Beware of the second wave of COVID-19

9 Apr, 2020
In The Lancet, Kathy Leung and colleagues report their assessment of the transmissibility and severity of COVID-19 during the first wave in four cities and ten provinces in China outside Hubei. The study estimated the instantaneous reproduction number in the selected locations decreased substantially after non-pharmaceutical control measures were implemented on Jan 23, 2020, and has since remained lower than 1. The transmission of SARS-CoV-2 in these locations was mainly driven by imported cases from Hubei until late January, which is, to some extent, similar to the transmission in January in several countries. The epidemics in Chinese provinces outside Hubei were believed to be driven by local transmission dynamics after Jan 31; therefore, the findings of Leung and colleagues' study highlight the fact that the package of non-pharmaceutical interventions in China has the ability to contain transmission—not only imported cases, but also local transmission. The epidemic is accelerating rapidly in multiple countries, indicating shortfalls in preparedness. Given that multiple countries imposed travel restrictions against China in late January, there is a need to model whether earlier implementation of interventions such as social distancing, population behavioural change, and contact tracing would have been able to contain or mitigate the epidemic.

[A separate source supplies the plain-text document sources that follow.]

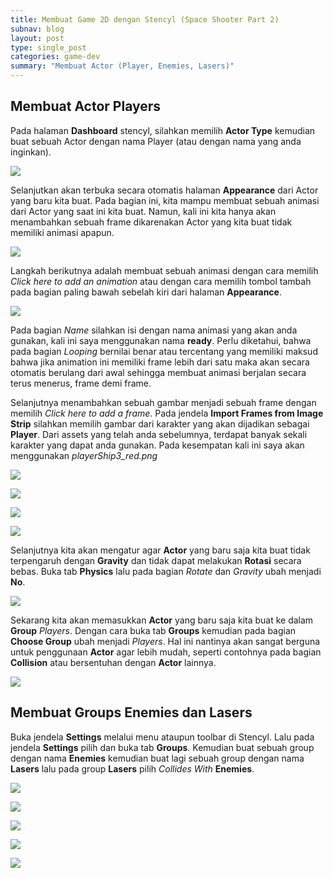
 ```yaml
---
title: Membuat Game 2D dengan Stencyl (Space Shooter Part 2) 
subnav: blog
layout: post
type: single_post
categories: game-dev
summary: "Membuat Actor (Player, Enemies, Lasers)"
---
```

## Membuat Actor Players

Pada halaman **Dashboard** stencyl, silahkan memilih **Actor Type** kemudian buat sebuah Actor dengan nama Player (atau dengan nama yang anda inginkan).

![](https://farm9.staticflickr.com/8662/16483309400_f1ba8042e7_z_d.jpg)

Selanjutkan akan terbuka secara otomatis halaman **Appearance** dari Actor yang baru kita buat. Pada bagian ini, kita mampu membuat sebuah animasi dari Actor yang saat ini kita buat. Namun, kali ini kita hanya akan menambahkan sebuah frame dikarenakan Actor yang kita buat tidak memiliki animasi apapun. 

![](https://farm9.staticflickr.com/8591/16050786223_c7ec93f5e5_z_d.jpg)

Langkah berikutnya adalah membuat sebuah animasi dengan cara memilih *Click here to add an animation* atau dengan cara memilih tombol tambah pada bagian paling bawah sebelah kiri dari halaman **Appearance**.

![](https://farm9.staticflickr.com/8630/16669704582_596894764a_z_d.jpg)

Pada bagian *Name* silahkan isi dengan nama animasi yang akan anda gunakan, kali ini saya menggunakan nama **ready**. Perlu diketahui, bahwa pada bagian *Looping* bernilai benar atau tercentang yang memiliki maksud bahwa jika animation ini memiliki frame lebih dari satu maka akan secara otomatis berulang dari awal sehingga membuat animasi berjalan secara terus menerus, frame demi frame.

Selanjutnya menambahkan sebuah gambar menjadi sebuah frame dengan memilih *Click here to add a frame*. Pada jendela **Import Frames from Image Strip** silahkan memilih gambar dari karakter yang akan dijadikan sebagai **Player**. Dari assets yang telah anda sebelumnya, terdapat banyak sekali karakter yang dapat anda gunakan. Pada kesempatan kali ini saya akan menggunakan *playerShip3_red.png*

![](https://farm9.staticflickr.com/8659/16644789186_2aa1a4fa41_z_d.jpg)

![](https://farm9.staticflickr.com/8680/16463433287_f2d72a2c28_z_d.jpg)

![](https://farm9.staticflickr.com/8644/16670738405_65520f59c4_z_d.jpg)

![](https://farm9.staticflickr.com/8665/16050799243_9ba5881f9f_z_d.jpg)

Selanjutnya kita akan mengatur agar **Actor** yang baru saja kita buat tidak terpengaruh dengan **Gravity** dan tidak dapat melakukan **Rotasi** secara bebas. Buka tab **Physics** lalu pada bagian *Rotate* dan *Gravity* ubah menjadi **No**.

![](https://farm9.staticflickr.com/8619/16050805823_6626259870_z_d.jpg)

Sekarang kita akan memasukkan **Actor** yang baru saja kita buat ke dalam **Group** *Players*. Dengan cara buka tab **Groups** kemudian pada bagian **Choose Group** ubah menjadi *Players*. Hal ini nantinya akan sangat berguna untuk penggunaan **Actor** agar lebih mudah, seperti contohnya pada bagian **Collision** atau bersentuhan dengan **Actor** lainnya.

![](https://farm9.staticflickr.com/8656/16048433974_3377fc877f_z_d.jpg)

## Membuat Groups Enemies dan Lasers

Buka jendela **Settings** melalui menu ataupun toolbar di Stencyl. Lalu pada jendela **Settings** pilih dan buka tab **Groups**. Kemudian buat sebuah group dengan nama **Enemies** kemudian buat lagi sebuah group dengan nama **Lasers** lalu pada group **Lasers** pilih *Collides With* **Enemies**.

![](https://farm9.staticflickr.com/8600/16671077245_b4d548a5f3_z_d.jpg)

![](https://farm9.staticflickr.com/8581/16484923789_118dbb989e_z_d.jpg)

![](https://farm9.staticflickr.com/8581/16484923789_118dbb989e_z_d.jpg)

![](https://farm9.staticflickr.com/8670/16483666900_2c6ce017a7_o_d.png)

![](https://farm9.staticflickr.com/8650/16483666840_1f8b015df0_z_d.jpg)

Leung and colleagues also modelled the potential adverse consequences of premature relaxation of interventions, and found that such a decision might lead to transmissibility exceeding 1 again—ie, a second wave of infections. The finding is critical to governments globally, because it warns against premature relaxation of strict interventions. However, the effect of each intervention, or which one was the most effective in containing the spread of the virus, was not addressed in the study. While interventions to control the spread of SARS-CoV-2 are in place, countries will need to work toward returning to normalcy; thus, knowledge of the effect of each intervention is urgently required. Air travel data were used to model the effect of travel restrictions on delaying overall epidemic progression, and were found to have a marked effect at the international scale, but only a 3–5 day delay within China. A study focused on the effects of extending or relaxing physical distancing control measures in Wuhan has suggested that if the measures are gradually relaxed in March, a second wave of cases might occur in the northern hemisphere mid-summer. Country-specific models of the effects of travel restrictions and social distancing, as well as the alternative strategies after the relaxation of these interventions, such as the use of face masks, temperature checks, and contact tracing, are now needed.